Saturday, July 5, 2008

ICALT - Day 3

Today I was principally concerned with the workshop I was to present at - Crafting didactic materials based on IMS LD: From Requirements to Evaluation. There were to be six presentations in this workshop, but thanks to the one of the organisers I was able to give a quick outline of my phd work at the end.

Shelia MacNeill from CETIS outlined interoperability between LD and the rest of the course development scene. She also outlined four levels of granularity that must be addressed - LOs, ??, Activity and Course. Then work on the sucessor to Reload, Recourse was outlined by David Griffiths from the University of Bolton. It is interesting to note that that team has now moved to use GMF a technology we use extensively in our project. He also mentioned services in LD and how badly they are defined. David showed how widgets could be used as learning services, from a central widget server.

Davinia Hernández-Leo outlined a way of raising the level of abraction when using complicated specifications such as LD, using educational patterns. I am not very sure how this works exactly, but will have to look into this in more detail as the idea facinates me.
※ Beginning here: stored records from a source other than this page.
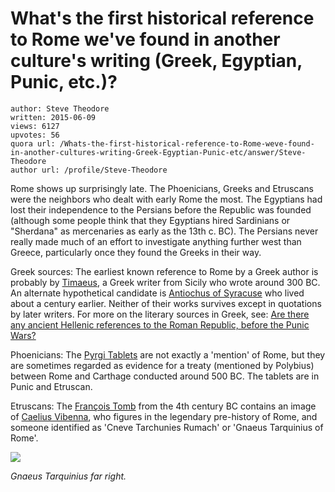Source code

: # What's the first historical reference to Rome we've found in another culture's writing (Greek, Egyptian, Punic, etc.)?

	author: Steve Theodore
	written: 2015-06-09
	views: 6127
	upvotes: 56
	quora url: /Whats-the-first-historical-reference-to-Rome-weve-found-in-another-cultures-writing-Greek-Egyptian-Punic-etc/answer/Steve-Theodore
	author url: /profile/Steve-Theodore


Rome shows up surprisingly late. The Phoenicians, Greeks and Etruscans were the neighbors who dealt with early Rome the most. The Egyptians had lost their independence to the Persians before the Republic was founded (although some people think that they Egyptians hired Sardinians or "Sherdana" as mercenaries as early as the 13th c. BC). The Persians never really made much of an effort to investigate anything further west than Greece, particularly once they found the Greeks in their way.

Greek sources: The earliest known reference to Rome by a Greek author is probably by [Timaeus](http://en.wikipedia.org/wiki/Timaeus_(historian)), a Greek writer from Sicily who wrote around 300 BC. An alternate hypothetical candidate is [Antiochus of Syracuse](http://en.wikipedia.org/wiki/Antiochus_of_Syracuse) who lived about a century earlier. Neither of their works survives except in quotations by later writers. For more on the literary sources in Greek, see: [Are there any ancient Hellenic references to the Roman Republic, before the Punic Wars?](https://www.quora.com/Are-there-any-ancient-Hellenic-references-to-the-Roman-Republic-before-the-Punic-Wars)

Phoenicians: The [Pyrgi Tablets](http://en.wikipedia.org/wiki/Pyrgi_Tablets) are not exactly a 'mention' of Rome, but they are sometimes regarded as evidence for a treaty (mentioned by Polybius) between Rome and Carthage conducted around 500 BC. The tablets are in Punic and Etruscan.

Etruscans: The [François Tomb](http://en.wikipedia.org/wiki/Fran%C3%A7ois_Tomb) from the 4th century BC contains an image of [Caelius Vibenna](http://en.wikipedia.org/wiki/Caelius_Vibenna), who figures in the legendary pre-history of Rome, and someone identified as 'Cneve Tarchunies Rumach' or 'Gnaeus Tarquinius of Rome'.

![](https://qph.fs.quoracdn.net/main-qimg-e64555e64889928d34673f51ac90236f)

_Gnaeus Tarquinius far right._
Carmen Padron then outlined how evaluation cycles can be done on LD courseware and how this can be specified on the courseware using the runtime adaptation approach developed by Telmo Zarraonandía, the co-author of the workshop paper. This lead nicely on to Abelardo Pardo' s paper on how he has devised a way for the manipulation of LD design during delivery time by manipulating property values. He states he is uncomfortable with the theatre analogy used in LD, as a script does not allow for the reactionary changes needed in courseware. If you originally design your courseware to consider the manipulation of property values at delivery time this is a very powerful tool. Finally Jekaterina Bule from the Latvia outlined the evaluation of eLearning in Riga.

After the workshop I attended an interesting session entitled "Content Authoring Technologies III". Two speakers particularly took my attention due to my PhD work on modeling courseware, firstly by Ivan Martinez-Ortiz, who described the work he is dong in developing an EML authoring notation. He discussed Flow oriented authoring notation, there was some discussion afterwards about the suitability of this type of concrete notation due to the variability in courseware at delivery time. Other concerns were that this notation was too geared towards computer scientists, but Ivan is looking at testing his notation with non-computer science users, and I think his results from this will be very interesting.

Dirk Frosch-Wilke then presented his paper entitled, "Evolutionary Design of Collaborative Learning Processes through Reflective Petri Nets". This paper showed an approach based on coloured petrinets could be used to provide a snapshot of a learning process. To do this there was two levels a metalevel PN and a base level PN - sort of similar to metamodeling I think. Petri Nets mean verification can be carried out on the courseware, I asked does this mean a sort of model checking approach to the courseware but I was wrong here. This approach is used a lot in business process analysis, I think the use of petri nets and how they are used by Dirk and his team is something I want to get my head around - very interesting work.